I'm Blue
By Jennifer Magnuson of Get In the Car!
I’ve always wondered why the color blue is associated with such conflicting ideas. On the one hand, you have melancholy, sadness, even death. On the other, serenity, calm, peacefulness and baby boys. I’m not sure if there is another color out there that is so bifurcated.
Maybe that’s why I love it so much. As a mom, I write about the facets of motherhood that are often at variance with one another. Blue seems the perfect tangible expression of my emotions as a mom, and the color with which I hold the most positive associations.
My first recollection of actually linking the color blue with a feeling of sublime tranquility dates back to kindergarten. My great-aunt had a basket of polished rocks in a basket on a lacquered table near the entrance of her kitchen. Her house was stately, and to enter the kitchen, one had to go down a set of stairs into a separate part of the home altogether. Her home was set in a large wooded area of town, with gardens that were somewhere between manicured and gone to seed. Her backyard held an enormous structured pond with ducks and lilies; the rectangular pond was walled in cement and could have easily been a pool. My aunt was eccentric and noisy, and let me have ginger ale in champagne flutes at her parties. She wore loud prints and blousy cuts and had a big gap between her teeth that was always visible, since she was usually laughing, smoking or drinking. She also had those rocks. My favorite, probably not even a rock, was a hulking chunk of aquamarine; mostly clear with white bits seemingly holding it together. In retrospect, the rock was probably aged glass, held together with chunks of white cement. It didn’t matter. I thought that rock was the most beautiful thing, and when my aunt gave it to me, it quickly became my prized possession. I would gaze at it for long periods of time, lost in its color, the smooth glassy feel giving me a sense of well-being I couldn’t explain. Blue became the color I equated with peace.

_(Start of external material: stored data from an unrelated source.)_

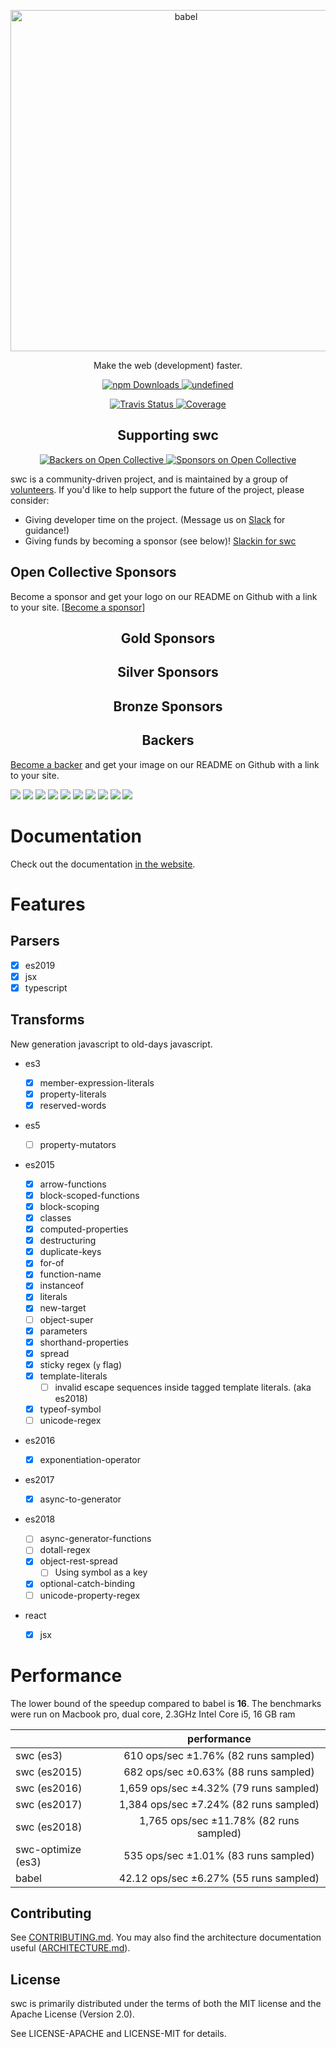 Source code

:<p align="center">
  <a href="https://swc-project.github.io/">
    <img alt="babel" src="https://raw.githubusercontent.com/swc-project/logo/master/swc.png" width="546">
  </a>
</p>

<p align="center">
   Make the web (development) faster.
</p>

<p align="center">
   <a href="https://www.npmjs.com/package/@swc/core">
      <img alt="npm Downloads" src="https://img.shields.io/npm/dm/swc.svg?maxAge=43200&label=npm%20downloads">
   </a>
    <a href="https://crates.io/crates/swc_ecma_parser">
      <img alt="undefined" src="https://img.shields.io/crates/d/swc_ecma_parser.svg?label=crates.io%20dowloads">
    </a>
</p>
<p align="center">
   <a href="https://travis-ci.org/swc-project/swc">
      <img alt="Travis Status" src="https://img.shields.io/travis/swc-project/swc/master.svg?label=travis&maxAge=43200">
   </a>
   <a href="https://codecov.io/gh/swc-project/swc">
      <img alt="Coverage" src="https://codecov.io/gh/swc-project/swc/branch/master/graph/badge.svg">
   </a>
</p>

<h2 align="center">Supporting swc</h2>

<p align="center">
   <a href="#backers">
      <img alt="Backers on Open Collective" src="https://opencollective.com/swc/backers/badge.svg" />
   </a>
   <a href="#sponsors">
      <img alt="Sponsors on Open Collective" src="https://opencollective.com/swc/sponsors/badge.svg"/>
   </a>
</p>

swc is a community-driven project, and is maintained by a group of [volunteers](https://opencollective.com/swc#team). If you'd like to help support the future of the project, please consider:

- Giving developer time on the project. (Message us on [Slack](https://swc-org.slack.com/) for guidance!)
- Giving funds by becoming a sponsor (see below)! [Slackin for swc](https://swc-slackin.herokuapp.com)

## Open Collective Sponsors

Become a sponsor and get your logo on our README on Github with a link to your site. [[Become a sponsor](https://opencollective.com/swc#sponsor)]

<h2 align="center">Gold Sponsors</h2>

<h2 align="center">Silver Sponsors</h2>

<h2 align="center">Bronze Sponsors</h2>

<h2 align="center">Backers</h2>

[Become a backer](https://opencollective.com/swc#backer) and get your image on our README on Github with a link to your site.

<a href="https://opencollective.com/swc/backer/0/website?requireActive=false" target="_blank"><img src="https://opencollective.com/swc/backer/0/avatar.svg?requireActive=false"></a>
<a href="https://opencollective.com/swc/backer/1/website?requireActive=false" target="_blank"><img src="https://opencollective.com/swc/backer/1/avatar.svg?requireActive=false"></a>
<a href="https://opencollective.com/swc/backer/2/website?requireActive=false" target="_blank"><img src="https://opencollective.com/swc/backer/2/avatar.svg?requireActive=false"></a>
<a href="https://opencollective.com/swc/backer/3/website?requireActive=false" target="_blank"><img src="https://opencollective.com/swc/backer/3/avatar.svg?requireActive=false"></a>
<a href="https://opencollective.com/swc/backer/4/website?requireActive=false" target="_blank"><img src="https://opencollective.com/swc/backer/4/avatar.svg?requireActive=false"></a>
<a href="https://opencollective.com/swc/backer/5/website?requireActive=false" target="_blank"><img src="https://opencollective.com/swc/backer/5/avatar.svg?requireActive=false"></a>
<a href="https://opencollective.com/swc/backer/6/website?requireActive=false" target="_blank"><img src="https://opencollective.com/swc/backer/6/avatar.svg?requireActive=false"></a>
<a href="https://opencollective.com/swc/backer/7/website?requireActive=false" target="_blank"><img src="https://opencollective.com/swc/backer/7/avatar.svg?requireActive=false"></a>
<a href="https://opencollective.com/swc/backer/8/website?requireActive=false" target="_blank"><img src="https://opencollective.com/swc/backer/8/avatar.svg?requireActive=false"></a>
<a href="https://opencollective.com/swc/backer/9/website?requireActive=false" target="_blank"><img src="https://opencollective.com/swc/backer/9/avatar.svg?requireActive=false"></a>

# Documentation

Check out the documentation [in the website](https://swc-project.github.io/docs/installation).

# Features

## Parsers

- [x] es2019
- [x] jsx
- [x] typescript

## Transforms

New generation javascript to old-days javascript.

- es3

  - [x] member-expression-literals
  - [x] property-literals
  - [x] reserved-words

- es5

  - [ ] property-mutators

- es2015

  - [x] arrow-functions
  - [x] block-scoped-functions
  - [x] block-scoping
  - [x] classes
  - [x] computed-properties
  - [x] destructuring
  - [x] duplicate-keys
  - [x] for-of
  - [x] function-name
  - [x] instanceof
  - [x] literals
  - [x] new-target
  - [ ] object-super
  - [x] parameters
  - [x] shorthand-properties
  - [x] spread
  - [x] sticky regex (`y` flag)
  - [x] template-literals
    - [ ] invalid escape sequences inside tagged template literals. (aka es2018)
  - [x] typeof-symbol
  - [ ] unicode-regex

- es2016

  - [x] exponentiation-operator

- es2017

  - [x] async-to-generator

- es2018

  - [ ] async-generator-functions
  - [ ] dotall-regex
  - [x] object-rest-spread
    - [ ] Using symbol as a key
  - [x] optional-catch-binding
  - [ ] unicode-property-regex

- react
  - [x] jsx

# Performance

The lower bound of the speedup compared to babel is **16**. The benchmarks were run on Macbook pro, dual core, 2.3GHz Intel Core i5, 16 GB ram

|                    |               performance               |
| ------------------ | :-------------------------------------: |
| swc (es3)          |  610 ops/sec ±1.76% (82 runs sampled)   |
| swc (es2015)       |  682 ops/sec ±0.63% (88 runs sampled)   |
| swc (es2016)       | 1,659 ops/sec ±4.32% (79 runs sampled)  |
| swc (es2017)       | 1,384 ops/sec ±7.24% (82 runs sampled)  |
| swc (es2018)       | 1,765 ops/sec ±11.78% (82 runs sampled) |
| swc-optimize (es3) |  535 ops/sec ±1.01% (83 runs sampled)   |
| babel              | 42.12 ops/sec ±6.27% (55 runs sampled)  |

## Contributing

See [CONTRIBUTING.md](CONTRIBUTING.md). You may also find the architecture
documentation useful ([ARCHITECTURE.md](ARCHITECTURE.md)).

## License

swc is primarily distributed under the terms of both the MIT license
and the Apache License (Version 2.0).

See LICENSE-APACHE and LICENSE-MIT for details.

[babel]: https://github.com/babel/babel
[closure compiler]: https://github.com/google/closure-compiler
[rust]: https://www.rust-lang.org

In my early grade school years, I swam in our town’s large, Olympic-sized indoor pool. I remember the sunny winter days with the shafts of light streaming down from the skylights creating an underwater paradise for me and my imagination. The blue of the pool and the golden, flecked sunbeams underwater gave me such a feeling of bliss that I developed swimmer’s ear more than once as a child. I would dive under water, open my eyes, and take in the crystal blue silence, my body’s weightlessness, and the ease with which I was able to move. It felt like a blue, sky-filled heaven where I could move without care.
As an adult, my magic blue moments have been fewer, and I savor them when they come. Lying in a hammock slung between two palm trees with a good book, a slight breeze, and the sound of the ocean pounding the surf? Blue. Holding my babies for the first time, kissing their soft skin and taking in their smell? Blue. The smell of ponderosa and sage after a rainstorm? Blue. Hearing the belly laugh of a content baby? Blue.
My only wish, as far as my blue moments go, is that I still had that rock.
Jennifer Magnuson is a writer and a mother of four. She writes for the Viacom/Nickelodeon site, Parents Connect, and for other sites on the web as well as a freelance job for print magazines now and then. She spends too much of her time in her car, hence the name of her blog, Get In the Car!
1 comments:
Warm lapping oceans and bright sunny sky's, that's what the colour blue say to me. But I guess to others it can be sadness and coldness. I think that, like you, that is why I love it so much. It covers so many conflicting ideas. Lovely post.